My Daughter Sets a New Record for Going Seizure-free
Child seizures are one of the biggest concerns of Dravet syndrome caregivers
For most of her life until now, my 7-year-old daughter, Austen, who has Dravet syndrome, held the same record for the number of days she’d gone without a seizure. Dravet syndrome is characterized by frequent seizures that are often resistant to treatment. Austen’s record was 178 days.
Roughly the equivalent of six months, it was the period from when she was born until she had her first seizure. I have worked every minute of the last seven years in an effort to get Austen back to that point, even if it’s just once.
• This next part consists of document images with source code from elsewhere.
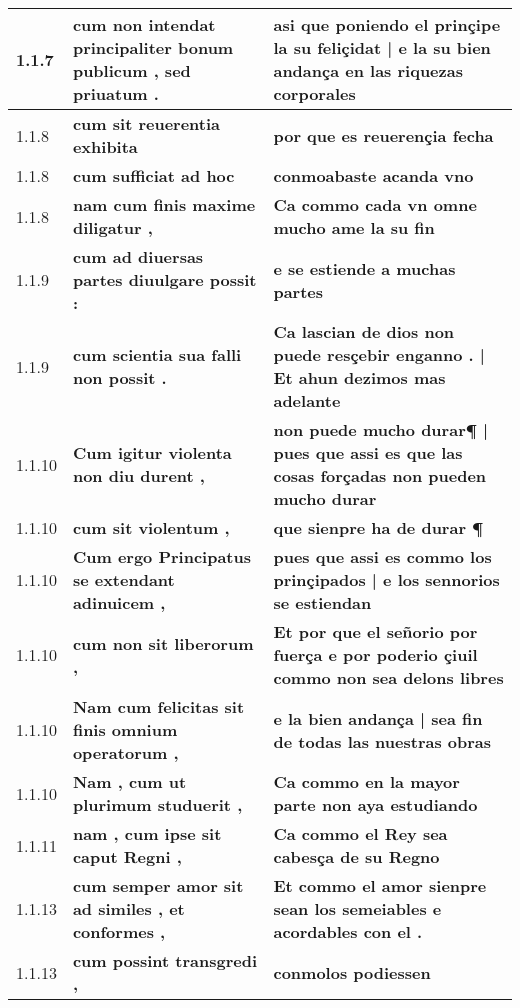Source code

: \begin{tabular}{|p{1cm}|p{6.5cm}|p{6.5cm}|}
1.1.7 &  \textbf{ cum non intendat principaliter bonum publicum , sed priuatum . }  &  \textbf{ asi que poniendo el prinçipe la su feliçidat | e la su bien andança en las riquezas corporales }  \\\hline
1.1.8 &  \textbf{ cum sit reuerentia exhibita }  &  \textbf{ por que es reuerençia fecha }  \\\hline
1.1.8 &  \textbf{ cum sufficiat ad hoc }  &  \textbf{ conmoabaste acanda vno }  \\\hline
1.1.8 &  \textbf{ nam cum finis maxime diligatur , }  &  \textbf{ Ca commo cada vn omne mucho ame la su fin }  \\\hline
1.1.9 &  \textbf{ cum ad diuersas partes diuulgare possit : }  &  \textbf{ e se estiende a muchas partes }  \\\hline
1.1.9 &  \textbf{ cum scientia sua falli non possit . }  &  \textbf{ Ca lascian de dios non puede resçebir enganno . | Et ahun dezimos mas adelante }  \\\hline
1.1.10 &  \textbf{ Cum igitur violenta non diu durent , }  &  \textbf{ non puede mucho durar¶ | pues que assi es que las cosas forçadas non pueden mucho durar }  \\\hline
1.1.10 &  \textbf{ cum sit violentum , }  &  \textbf{ que sienpre ha de durar ¶ }  \\\hline
1.1.10 &  \textbf{ Cum ergo Principatus se extendant adinuicem , }  &  \textbf{ pues que assi es commo los prinçipados | e los sennorios se estiendan }  \\\hline
1.1.10 &  \textbf{ cum non sit liberorum , }  &  \textbf{ Et por que el señorio por fuerça e por poderio çiuil commo non sea delons libres }  \\\hline
1.1.10 &  \textbf{ Nam cum felicitas sit finis omnium operatorum , }  &  \textbf{ e la bien andança | sea fin de todas las nuestras obras }  \\\hline
1.1.10 &  \textbf{ Nam , cum ut plurimum studuerit , }  &  \textbf{ Ca commo en la mayor parte non aya estudiando }  \\\hline
1.1.11 &  \textbf{ nam , cum ipse sit caput Regni , }  &  \textbf{ Ca commo el Rey sea cabesça de su Regno }  \\\hline
1.1.13 &  \textbf{ cum semper amor sit ad similes , et conformes , }  &  \textbf{ Et commo el amor sienpre sean los semeiables e acordables con el . }  \\\hline
1.1.13 &  \textbf{ cum possint transgredi , }  &  \textbf{ conmolos podiessen }  \\\hline

\end{tabular}
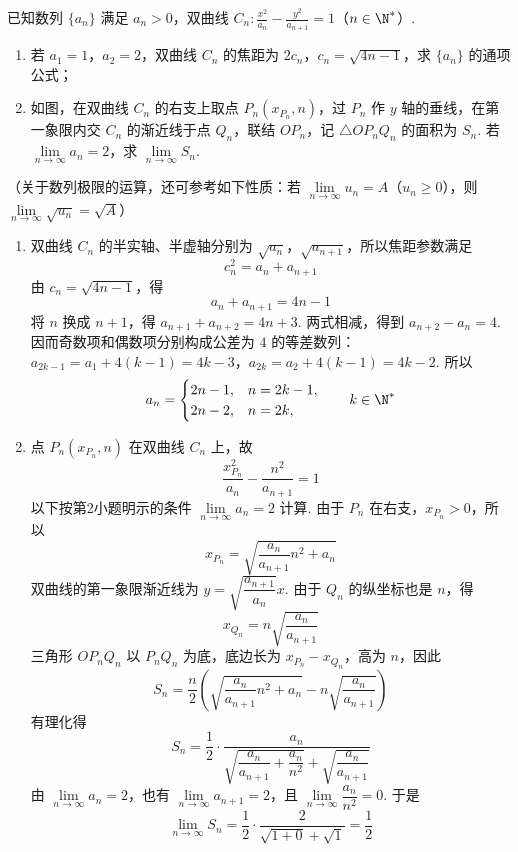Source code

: \begin{problem}
已知数列 \(\{a_{n}\}\) 满足 \(a_{n}>0\)，双曲线 \(C_{n}:\frac{x^{2}}{a_{n}}-\frac{y^{2}}{a_{n+1}}=1\)（\(n\in\N^{*}\)）.

\begin{enumerate}
\item 若 \(a_{1}=1\)，\(a_{2}=2\)，双曲线 \(C_{n}\) 的焦距为 \(2c_{n}\)，\(c_{n}=\sqrt{4n-1}\)，求 \(\{a_{n}\}\) 的通项公式；
\item 如图，在双曲线 \(C_{n}\) 的右支上取点 \(P_{n}(x_{P_{n}},n)\)，过 \(P_{n}\) 作 \(y\) 轴的垂线，在第一象限内交 \(C_{n}\) 的渐近线于点 \(Q_{n}\)，联结 \(OP_{n}\)，记 \(\triangle OP_{n}Q_{n}\) 的面积为 \(S_{n}\). 若 \(\lim\limits_{n\to\infty}a_{n}=2\)，求 \(\lim\limits_{n\to\infty}S_{n}\).
\end{enumerate}

（关于数列极限的运算，还可参考如下性质：若 \(\lim\limits_{n\to\infty}u_{n}=A\)（\(u_{n}\ge0\)），则 \(\lim\limits_{n\to\infty}\sqrt{u_{n}}=\sqrt{A}\)）

\begingroup
\problemresetlayout
{}
\endgroup
\end{problem}

\begin{solution}
\begin{enumerate}
\item 双曲线 \(C_n\) 的半实轴、半虚轴分别为 \(\sqrt{a_n}\)，\(\sqrt{a_{n+1}}\)，所以焦距参数满足
\[
c_n^2=a_n+a_{n+1}
\]
由 \(c_n=\sqrt{4n-1}\)，得
\[
a_n+a_{n+1}=4n-1
\]
将 \(n\) 换成 \(n+1\)，得 \(a_{n+1}+a_{n+2}=4n+3\). 两式相减，得到 \(a_{n+2}-a_n=4\). 因而奇数项和偶数项分别构成公差为 \(4\) 的等差数列：
\(a_{2k-1}=a_1+4(k-1)=4k-3\)，\(a_{2k}=a_2+4(k-1)=4k-2\).
所以
\[
a_n=
\begin{cases}
2n-1,&n=2k-1,\\
2n-2,&n=2k,
\end{cases}
\qquad k\in\N^*
\]

\item 点 \(P_n(x_{P_n},n)\) 在双曲线 \(C_n\) 上，故
\[
\frac{x_{P_n}^2}{a_n}-\frac{n^2}{a_{n+1}}=1
\]
以下按第2小题明示的条件 \(\lim\limits_{n\to\infty}a_n=2\) 计算.
由于 \(P_n\) 在右支，\(x_{P_n}>0\)，所以
\[
x_{P_n}=\sqrt{\frac{a_n}{a_{n+1}}n^2+a_n}
\]
双曲线的第一象限渐近线为 \(y=\sqrt{\dfrac{a_{n+1}}{a_n}}x\). 由于 \(Q_n\) 的纵坐标也是 \(n\)，得
\[
x_{Q_n}=n\sqrt{\frac{a_n}{a_{n+1}}}
\]
三角形 \(OP_nQ_n\) 以 \(P_nQ_n\) 为底，底边长为 \(x_{P_n}-x_{Q_n}\)，高为 \(n\)，因此
\[
S_n=\frac n2\left(\sqrt{\frac{a_n}{a_{n+1}}n^2+a_n}-n\sqrt{\frac{a_n}{a_{n+1}}}\right)
\]
有理化得
\[
S_n=\frac12\cdot
\frac{a_n}{\sqrt{\dfrac{a_n}{a_{n+1}}+\dfrac{a_n}{n^2}}+\sqrt{\dfrac{a_n}{a_{n+1}}}}
\]
由 \(\lim\limits_{n\to\infty}a_n=2\)，也有 \(\lim\limits_{n\to\infty}a_{n+1}=2\)，且 \(\lim\limits_{n\to\infty}\dfrac{a_n}{n^2}=0\). 于是
\[
\lim\limits_{n\to\infty}S_n
=\frac12\cdot\frac{2}{\sqrt{1+0}+\sqrt1}
=\frac12
\]
\end{enumerate}
\end{solution}

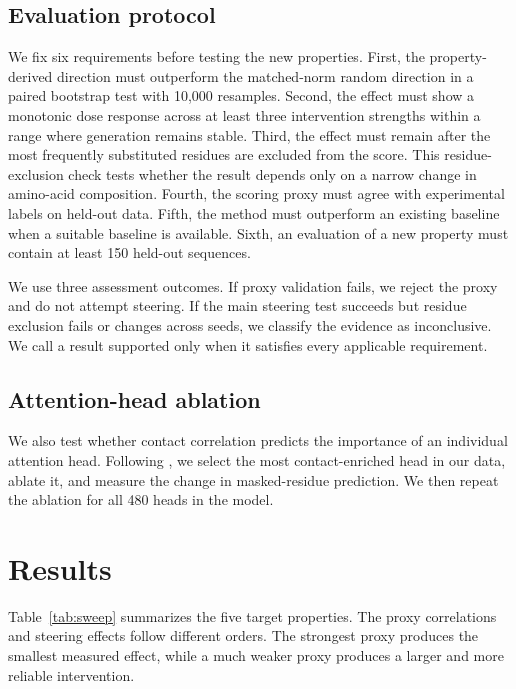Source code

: \documentclass{article}
\begin{document}
\subsection{Evaluation protocol}

We fix six requirements before testing the new properties. First, the
property-derived direction must outperform the matched-norm random
direction in a paired bootstrap test with 10,000 resamples. Second, the
effect must show a monotonic dose response across at least three
intervention strengths within a range where generation remains stable.
Third, the effect must remain after the most frequently substituted
residues are excluded from the score. This residue-exclusion check tests
whether the result depends only on a narrow change in amino-acid
composition. Fourth, the scoring proxy must agree with experimental
labels on held-out data. Fifth, the method must outperform an existing
baseline when a suitable baseline is available. Sixth, an evaluation of
a new property must contain at least 150 held-out sequences.

We use three assessment outcomes. If proxy validation fails, we reject
the proxy and do not attempt steering. If the main steering test
succeeds but residue exclusion fails or changes across seeds, we
classify the evidence as inconclusive. We call a result supported only
when it satisfies every applicable requirement.

\subsection{Attention-head ablation}

We also test whether contact correlation predicts the importance of an
individual attention head. Following \citet{vig2021bertology}, we select
the most contact-enriched head in our data, ablate it, and measure the
change in masked-residue prediction. We then repeat the ablation for all
480 heads in the model.

\section{Results}
\label{sec:results}

Table~\ref{tab:sweep} summarizes the five target properties. The proxy
correlations and steering effects follow different orders. The strongest
proxy produces the smallest measured effect, while a much weaker proxy
produces a larger and more reliable intervention.
\end{document}
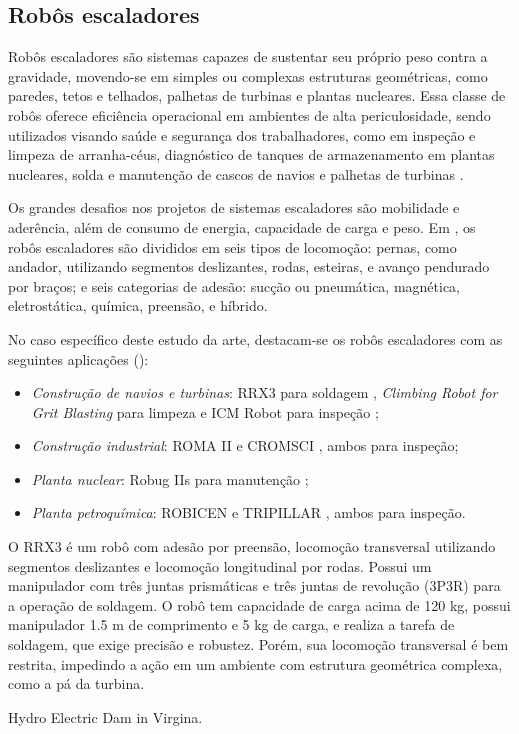 \subsection{Robôs escaladores}
Robôs escaladores são sistemas capazes de sustentar seu próprio peso contra a
gravidade, movendo-se em simples ou complexas estruturas geométricas, como
paredes, tetos e telhados, palhetas de turbinas e plantas nucleares.
Essa classe de robôs oferece eficiência operacional em ambientes
de alta periculosidade, sendo utilizados visando saúde e segurança dos
trabalhadores, como em inspeção e limpeza de arranha-céus, diagnóstico de
tanques de armazenamento em plantas nucleares, solda e manutenção de cascos de
navios e palhetas de turbinas \cite{clawar}.

Os grandes desafios nos projetos de sistemas escaladores são mobilidade e
aderência, além de consumo de energia, capacidade de carga e peso. Em
\cite{modular}, os robôs escaladores são divididos em seis tipos de locomoção:
pernas, como andador, utilizando segmentos deslizantes, rodas, esteiras, e
avanço pendurado por braços; e seis categorias de adesão: sucção ou pneumática,
magnética, eletrostática, química, preensão, e híbrido.

No caso específico deste estudo da arte, destacam-se os robôs escaladores com as
seguintes aplicações (\cite{climbsurv}):

\begin{itemize}
  \item \emph{Construção de navios e turbinas}: RRX3 para soldagem
  \citep{rrx3}, \emph{Climbing Robot for Grit Blasting} para limpeza
  \citep{crgb} e ICM Robot para inspeção \citep{icm};
  \item \emph{Construção industrial}: ROMA II \citep{roma} e
  CROMSCI \citep{CROMSCI}, ambos para inspeção;
 \item \emph{Planta nuclear}: Robug IIs para manutenção \citep{robug}; 
 \item \emph{Planta petroquímica}: ROBICEN \citep{robicen} e
  TRIPILLAR \citep{tripillar}, ambos para inspeção.  
\end{itemize}

O RRX3 é um robô com adesão por preensão, locomoção transversal utilizando
segmentos deslizantes e locomoção longitudinal por rodas. Possui um manipulador
com três juntas prismáticas e três juntas de revolução (3P3R) para a operação de
soldagem. O robô tem capacidade de carga acima de 120 kg, possui manipulador
1.5 m de comprimento e 5 kg de carga, e realiza a tarefa de soldagem, que exige
precisão e robustez. Porém, sua locomoção transversal é bem restrita, impedindo
a ação em um ambiente com estrutura geométrica complexa, como a pá da turbina.







 Hydro Electric Dam in Virgina.
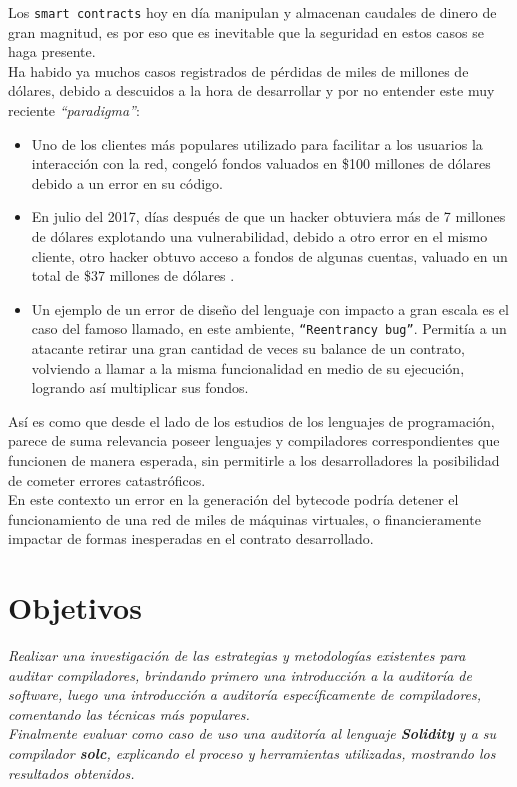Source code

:Los \texttt{smart contracts} hoy en día manipulan y almacenan caudales de dinero de gran magnitud, es por eso que es inevitable que la seguridad en estos casos se haga presente.\\

Ha habido ya muchos casos registrados de pérdidas de miles de millones de dólares, debido a descuidos a la hora de desarrollar y por no entender este muy reciente \textit{“paradigma”}:
\begin{itemize}
\item Uno de los clientes más populares utilizado para facilitar a los usuarios la interacción con la red, congeló fondos valuados en \$100 millones de dólares debido a un error en su código\cite{Hertig:Alyssa:Coindesk}.
\item En julio del 2017, días después de que un hacker obtuviera más de 7 millones de dólares explotando una vulnerabilidad, debido a otro error en el mismo cliente, otro hacker obtuvo acceso a fondos de algunas cuentas, valuado en un total de \$37 millones de dólares \cite{Pearson:Jordan:Motherboard}.
\item Un ejemplo de un error de diseño del lenguaje con impacto a gran escala es el caso del famoso llamado, en este ambiente, \texttt{“Reentrancy bug”}. Permitía a un atacante retirar una gran cantidad de veces su balance de un contrato, volviendo a llamar a la misma funcionalidad en medio de su ejecución, logrando así multiplicar sus fondos\cite{Vessenes:Peter:Vessenes}.
\end{itemize}
\bigskip

Así es como que desde el lado de los estudios de los lenguajes de programación, parece de suma relevancia poseer lenguajes y compiladores correspondientes que funcionen de manera esperada, sin permitirle a los desarrolladores la posibilidad de cometer errores catastróficos.\\

En este contexto un error en la generación del bytecode podría detener el funcionamiento de una red de miles de máquinas virtuales, o financieramente impactar de formas inesperadas en el contrato desarrollado.

\section{Objetivos}
\textit{Realizar una investigación de las estrategias y metodologías existentes para auditar compiladores, brindando primero una introducción a la auditoría de software, luego una introducción a auditoría específicamente de compiladores, comentando las técnicas más populares.}\\

\textit{Finalmente evaluar como caso de uso una auditoría al lenguaje \textbf{Solidity} y a su compilador \textbf{solc}, explicando el proceso y herramientas utilizadas, mostrando los resultados obtenidos.}
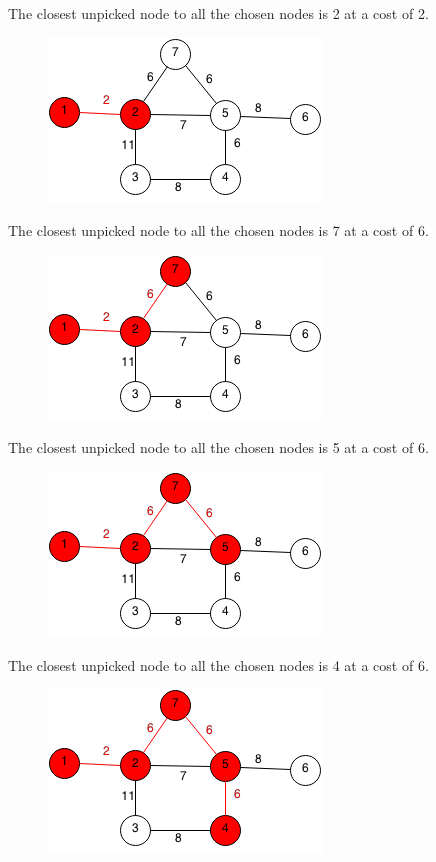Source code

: \documentclass[11pt,oneside]{book}
\makeatletter
\def\maxwidth#1{\ifdim\Gin@nat@width>#1 #1\else\Gin@nat@width\fi}
\makeatother
\begin{document}
The closest unpicked node to all the chosen nodes is 2 at a cost of 2.

\vspace{5px}\begin{figure}[H]\centering
        \includegraphics[width=0.66\maxwidth{\textwidth}]{prim2.png}
        \end{figure}

The closest unpicked node to all the chosen nodes is 7 at a cost of 6.

\vspace{5px}\begin{figure}[H]\centering
        \includegraphics[width=0.66\maxwidth{\textwidth}]{prim3.png}
        \end{figure}

The closest unpicked node to all the chosen nodes is 5 at a cost of 6.

\vspace{5px}\begin{figure}[H]\centering
        \includegraphics[width=0.66\maxwidth{\textwidth}]{prim4.png}
        \end{figure}

The closest unpicked node to all the chosen nodes is 4 at a cost of 6.
\vspace{5px}\begin{figure}[H]\centering
        \includegraphics[width=0.66\maxwidth{\textwidth}]{prim5.png}
        \end{figure}
\end{document}
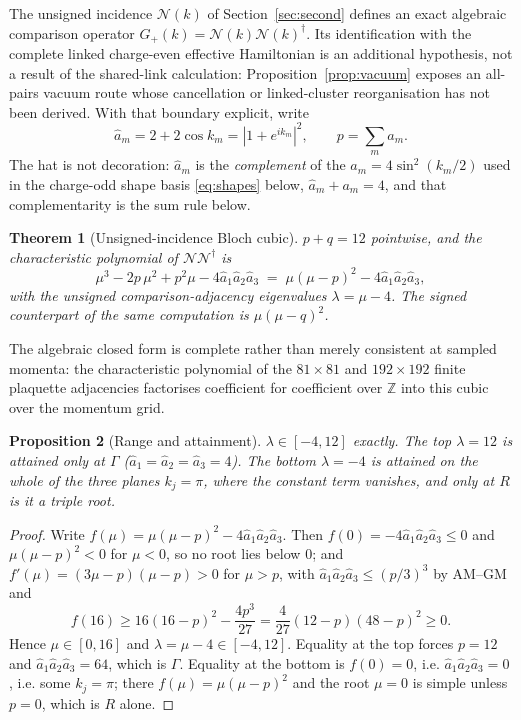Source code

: \documentclass[11pt]{article}
\theoremstyle{plain}
\newtheorem{theorem}{Theorem}
\newtheorem{proposition}[theorem]{Proposition}
\theoremstyle{definition}
\theoremstyle{remark}
\newcommand{\chk}[1]{}
\newcommand{\dg}{^{\dagger}}
\begin{document}
The unsigned incidence $\mathcal N(k)$ of Section~\ref{sec:second} defines an
exact algebraic comparison operator
$G_+(k)=\mathcal N(k)\mathcal N(k)\dg$. Its identification with the complete
linked charge-even effective Hamiltonian is an additional hypothesis, not a
result of the shared-link calculation: Proposition~\ref{prop:vacuum} exposes
an all-pairs vacuum route whose cancellation or linked-cluster reorganisation
has not been derived. With that boundary explicit, write
\[
  \hat a_m=2+2\cos k_m=|1+e^{ik_m}|^2,\qquad p=\sum_m \hat a_m .
\]
The hat is not decoration: $\hat a_m$ is the \emph{complement} of the
$a_m=4\sin^2(k_m/2)$ used in the charge-odd shape basis \eqref{eq:shapes}
below,
$\hat a_m+a_m=4$, and that complementarity is the sum rule below.

\begin{theorem}[Unsigned-incidence Bloch cubic]\label{thm:evencubic}
$p+q=12$ pointwise, and the characteristic polynomial of
$\mathcal N\mathcal N\dg$ is
\[
  \mu^3-2p\,\mu^2+p^2\mu-4\hat a_1\hat a_2\hat a_3
  \;=\;\mu(\mu-p)^2-4\hat a_1\hat a_2\hat a_3 ,
\]
with the unsigned comparison-adjacency eigenvalues $\lambda=\mu-4$. The signed
counterpart of the same computation is $\mu(\mu-q)^2$.
\end{theorem}
\chk{the C-even characteristic polynomial is mu(mu - p)\^{}2 = 4 a\_1 a\_2 a\_3}
\chk{p + q = 12: one zone function runs both sectors}

The algebraic closed form is complete rather than merely consistent at sampled momenta:
the characteristic polynomial of the $81\times81$ and $192\times192$ finite
plaquette adjacencies factorises coefficient for coefficient over $\mathbb Z$
into this cubic over the momentum grid.
\chk{the Bloch cubic IS the finite L = 3 and L = 4 plaquette spectrum, exactly}

\begin{proposition}[Range and attainment]\label{prop:evenrange}
$\lambda\in[-4,12]$ exactly. The top $\lambda=12$ is attained only at $\Gamma$
($\hat a_1=\hat a_2=\hat a_3=4$). The bottom $\lambda=-4$ is attained on the
whole of the three planes $k_j=\pi$, where the constant term vanishes, and only
at $R$ is it a triple root.
\end{proposition}

\begin{proof}
Write $f(\mu)=\mu(\mu-p)^2-4\hat a_1\hat a_2\hat a_3$. Then
$f(0)=-4\hat a_1\hat a_2\hat a_3\le0$ and $\mu(\mu-p)^2<0$ for $\mu<0$, so no
root lies below $0$; and $f'(\mu)=(3\mu-p)(\mu-p)>0$ for $\mu>p$, with
$\hat a_1\hat a_2\hat a_3\le(p/3)^3$ by AM--GM and
\[
 f(16)\ge16(16-p)^2-\frac{4p^3}{27}
 =\frac4{27}(12-p)(48-p)^2\ge0.
\]
Hence $\mu\in[0,16]$ and
$\lambda=\mu-4\in[-4,12]$. Equality at the top forces $p=12$ and
$\hat a_1\hat a_2\hat a_3=64$, which is $\Gamma$. Equality at the bottom is
$f(0)=0$, i.e. $\hat a_1\hat a_2\hat a_3=0$, i.e. some $k_j=\pi$; there
$f(\mu)=\mu(\mu-p)^2$ and the root $\mu=0$ is simple unless $p=0$, which is
$R$ alone.
\end{proof}
\chk{the C-even range [-4, 12] is exact, and each edge is attained at one point only}
\chk{the C-even band touches its floor exactly on the three planes k\_j = pi}
\end{document}
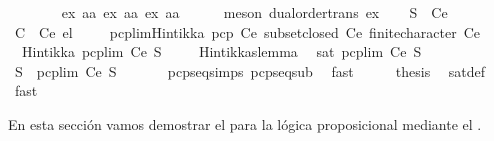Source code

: \begin{isabellebody}
\ \ \ \ \ \ \isamarkupfalse%
\ ex{}{\isacharbrackleft}\ {\isacharprime}a{\isacharequal}{\isacharprime}a{\isacharbrackright}\ ex{}{\isacharbrackleft}\ {\isacharprime}a{\isacharequal}{\isacharprime}a{\isacharbrackright}\ ex{}{\isacharbrackleft}\ {\isacharprime}a{\isacharequal}{\isacharprime}a{\isacharbrackright}\isanewline
\ \ \ \ \isamarkupfalse%
\ {\isacharparenleft}meson\ dual{\isacharunderscore}order{\isachardot}trans\ ex{}{\isacharparenright}\isanewline
\ \ \isamarkupfalse%
\ {\isachardoublequoteopen}S\ {\isasymin}\ Ce{\isachardoublequoteclose}\ \isamarkupfalse%
\ {\isacartoucheopen}C\ {\isasymsubseteq}\ Ce{\isacartoucheclose}\ el\ \isacommand{{\isachardot}{\isachardot}}\isamarkupfalse%
\isanewline
\ \ \isamarkupfalse%
\ pcp{\isacharunderscore}lim{\isacharunderscore}Hintikka\ {\isacartoucheopen}pcp\ Ce{\isacartoucheclose}\ {\isacartoucheopen}subset{\isacharunderscore}closed\ Ce{\isacartoucheclose}\ {\isacartoucheopen}finite{\isacharunderscore}character\ Ce{\isacartoucheclose}\isanewline
\ \ \isamarkupfalse%
\ \ {\isachardoublequoteopen}Hintikka\ {\isacharparenleft}pcp{\isacharunderscore}lim\ Ce\ S{\isacharparenright}{\isachardoublequoteclose}\ \isacommand{{\isachardot}}\isamarkupfalse%
\isanewline
\ \ \isamarkupfalse%
\ Hintikkaslemma\ \isamarkupfalse%
\ {\isachardoublequoteopen}sat\ {\isacharparenleft}pcp{\isacharunderscore}lim\ Ce\ S{\isacharparenright}{\isachardoublequoteclose}\ \isacommand{{\isachardot}}\isamarkupfalse%
\isanewline
\ \ \isamarkupfalse%
\ \isamarkupfalse%
\ {\isachardoublequoteopen}S\ {\isasymsubseteq}\ pcp{\isacharunderscore}lim\ Ce\ S{\isachardoublequoteclose}\ \isanewline
\ \ \ \ \isamarkupfalse%
\ pcp{\isacharunderscore}seq{\isachardot}simps{\isacharparenleft}{}{\isacharparenright}\ pcp{\isacharunderscore}seq{\isacharunderscore}sub\ \isamarkupfalse%
\ fast\isanewline
\ \ \isamarkupfalse%
\ \isamarkupfalse%
\ {\isacharquery}thesis\ \isamarkupfalse%
\ sat{\isacharunderscore}def\ \isamarkupfalse%
\ fast\isanewline
{}\isamarkupfalse%
%
\endisatagproof
{\isafoldproof}%
%
\isadelimproof
%
\endisadelimproof
%
\isadelimdocument
%
\endisadelimdocument
%
\isatagdocument
%
\isamarkuptrue%
%
\endisatagdocument
{\isafolddocument}%
%
\isadelimdocument
%
\endisadelimdocument
%
\begin{isamarkuptext}%
En esta sección vamos demostrar el  para la lógica proposicional
  mediante el .


\end{isamarkuptext}
\end{isabellebody}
We’ve been through medication changes, varying dosages, and different treatment strategies.
In the fall of 2021, Austen came close to reaching her goal by being seizure-free for four months. After that, her seizures were about two months apart. When she had another seizure last March, I thought we’d never break that 178-day record. I reassured myself by thinking that even every two months was better than having numerous seizures a day, as Austen did before we started treating her with Fintepla (fenfluramine).
But then a month went by with no seizures. And then two and three. Now, as I write this in early November, Austen has been seizure-free for an incredible 235 days.
Out of nowhere, she set a new record — just like that.
While I am ecstatic, I also know that with Dravet syndrome, there are no guarantees. Children can be seizure-free for a period of time before their condition worsens. This ugly disease seems to always be one step ahead, and we never know what will happen tomorrow, today, and even in the next hour.
So we take things one moment at a time, and we celebrate every chance we get. Today, I celebrate a new record, and God willing, I will celebrate again tomorrow and the next day. And when the inevitable next seizure comes, I will tell myself that it’s OK, because we didn’t take for granted the time in between.